Start of Data shown

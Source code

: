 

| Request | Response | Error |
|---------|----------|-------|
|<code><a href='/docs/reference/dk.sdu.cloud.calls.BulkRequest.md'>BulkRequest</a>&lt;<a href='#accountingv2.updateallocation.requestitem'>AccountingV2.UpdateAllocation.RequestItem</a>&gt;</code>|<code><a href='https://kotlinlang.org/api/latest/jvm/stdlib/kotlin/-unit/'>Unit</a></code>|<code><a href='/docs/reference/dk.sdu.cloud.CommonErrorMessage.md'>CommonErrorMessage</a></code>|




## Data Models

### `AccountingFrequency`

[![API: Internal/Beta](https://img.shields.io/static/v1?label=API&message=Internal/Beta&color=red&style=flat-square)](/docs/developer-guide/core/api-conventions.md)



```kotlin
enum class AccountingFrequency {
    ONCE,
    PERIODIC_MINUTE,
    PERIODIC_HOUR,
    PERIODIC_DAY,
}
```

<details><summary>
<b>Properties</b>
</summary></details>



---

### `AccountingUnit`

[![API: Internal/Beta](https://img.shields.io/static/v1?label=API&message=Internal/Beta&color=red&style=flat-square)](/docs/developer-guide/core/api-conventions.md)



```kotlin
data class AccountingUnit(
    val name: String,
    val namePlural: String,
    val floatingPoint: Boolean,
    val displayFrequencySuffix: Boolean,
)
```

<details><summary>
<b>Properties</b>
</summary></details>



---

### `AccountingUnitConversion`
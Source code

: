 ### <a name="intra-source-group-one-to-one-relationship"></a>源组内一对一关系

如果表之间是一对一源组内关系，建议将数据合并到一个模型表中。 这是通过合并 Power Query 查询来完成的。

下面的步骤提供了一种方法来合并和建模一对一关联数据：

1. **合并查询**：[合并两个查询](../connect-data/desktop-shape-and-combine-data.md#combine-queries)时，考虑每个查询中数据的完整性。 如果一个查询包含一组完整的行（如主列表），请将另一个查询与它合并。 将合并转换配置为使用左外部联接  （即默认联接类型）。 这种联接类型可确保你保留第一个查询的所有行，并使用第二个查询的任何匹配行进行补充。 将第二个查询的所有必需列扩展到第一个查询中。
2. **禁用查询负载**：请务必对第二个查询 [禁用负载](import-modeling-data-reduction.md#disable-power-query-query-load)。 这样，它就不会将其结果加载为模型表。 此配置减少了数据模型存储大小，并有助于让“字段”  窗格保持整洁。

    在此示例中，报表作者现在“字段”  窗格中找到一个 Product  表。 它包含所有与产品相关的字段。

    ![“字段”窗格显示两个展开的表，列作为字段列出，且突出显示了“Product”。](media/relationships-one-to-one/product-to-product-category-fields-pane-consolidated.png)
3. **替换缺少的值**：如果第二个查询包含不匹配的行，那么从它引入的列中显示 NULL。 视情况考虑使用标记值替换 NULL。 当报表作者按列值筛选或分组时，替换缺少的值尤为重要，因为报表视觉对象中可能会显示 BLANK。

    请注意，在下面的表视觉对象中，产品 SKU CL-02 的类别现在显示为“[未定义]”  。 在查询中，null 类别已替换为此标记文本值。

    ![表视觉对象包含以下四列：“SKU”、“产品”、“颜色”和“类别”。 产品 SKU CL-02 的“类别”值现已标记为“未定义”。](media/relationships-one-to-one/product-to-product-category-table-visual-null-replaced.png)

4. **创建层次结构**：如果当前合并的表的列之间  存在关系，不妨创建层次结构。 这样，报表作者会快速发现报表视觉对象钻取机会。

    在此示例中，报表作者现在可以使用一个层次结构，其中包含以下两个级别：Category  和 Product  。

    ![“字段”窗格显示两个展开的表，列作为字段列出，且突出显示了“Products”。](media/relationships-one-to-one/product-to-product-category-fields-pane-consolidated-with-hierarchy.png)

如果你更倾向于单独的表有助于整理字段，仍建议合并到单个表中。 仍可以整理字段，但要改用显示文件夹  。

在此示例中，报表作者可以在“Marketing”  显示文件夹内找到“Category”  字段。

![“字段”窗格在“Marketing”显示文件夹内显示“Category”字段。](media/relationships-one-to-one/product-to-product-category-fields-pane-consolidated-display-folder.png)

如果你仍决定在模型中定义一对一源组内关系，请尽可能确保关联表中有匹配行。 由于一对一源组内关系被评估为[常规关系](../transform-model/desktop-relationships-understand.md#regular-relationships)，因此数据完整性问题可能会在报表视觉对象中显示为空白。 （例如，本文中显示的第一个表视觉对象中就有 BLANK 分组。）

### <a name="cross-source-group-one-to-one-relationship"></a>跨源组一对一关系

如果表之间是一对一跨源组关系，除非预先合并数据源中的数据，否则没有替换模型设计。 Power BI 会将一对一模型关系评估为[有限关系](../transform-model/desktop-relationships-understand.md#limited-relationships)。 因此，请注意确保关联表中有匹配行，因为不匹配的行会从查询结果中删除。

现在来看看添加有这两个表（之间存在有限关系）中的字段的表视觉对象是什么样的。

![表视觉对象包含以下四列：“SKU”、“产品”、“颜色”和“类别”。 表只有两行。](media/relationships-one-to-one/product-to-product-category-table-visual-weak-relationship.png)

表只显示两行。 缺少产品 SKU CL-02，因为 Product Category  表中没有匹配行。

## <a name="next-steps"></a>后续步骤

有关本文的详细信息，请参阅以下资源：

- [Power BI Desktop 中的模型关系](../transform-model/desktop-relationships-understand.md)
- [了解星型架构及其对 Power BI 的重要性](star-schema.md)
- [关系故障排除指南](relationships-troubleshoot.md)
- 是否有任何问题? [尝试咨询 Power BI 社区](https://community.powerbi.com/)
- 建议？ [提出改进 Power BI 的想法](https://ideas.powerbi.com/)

End of Data shown

• What the task requires:
Would you show every line in the data above that contains the string "understand"?

• Completed exercise:
如果你仍决定在模型中定义一对一源组内关系，请尽可能确保关联表中有匹配行。 由于一对一源组内关系被评估为[常规关系](../transform-model/desktop-relationships-understand.md#regular-relationships)，因此数据完整性问题可能会在报表视觉对象中显示为空白。 （例如，本文中显示的第一个表视觉对象中就有 BLANK 分组。）
如果表之间是一对一跨源组关系，除非预先合并数据源中的数据，否则没有替换模型设计。 Power BI 会将一对一模型关系评估为[有限关系](../transform-model/desktop-relationships-understand.md#limited-relationships)。 因此，请注意确保关联表中有匹配行，因为不匹配的行会从查询结果中删除。
- [Power BI Desktop 中的模型关系](../transform-model/desktop-relationships-understand.md)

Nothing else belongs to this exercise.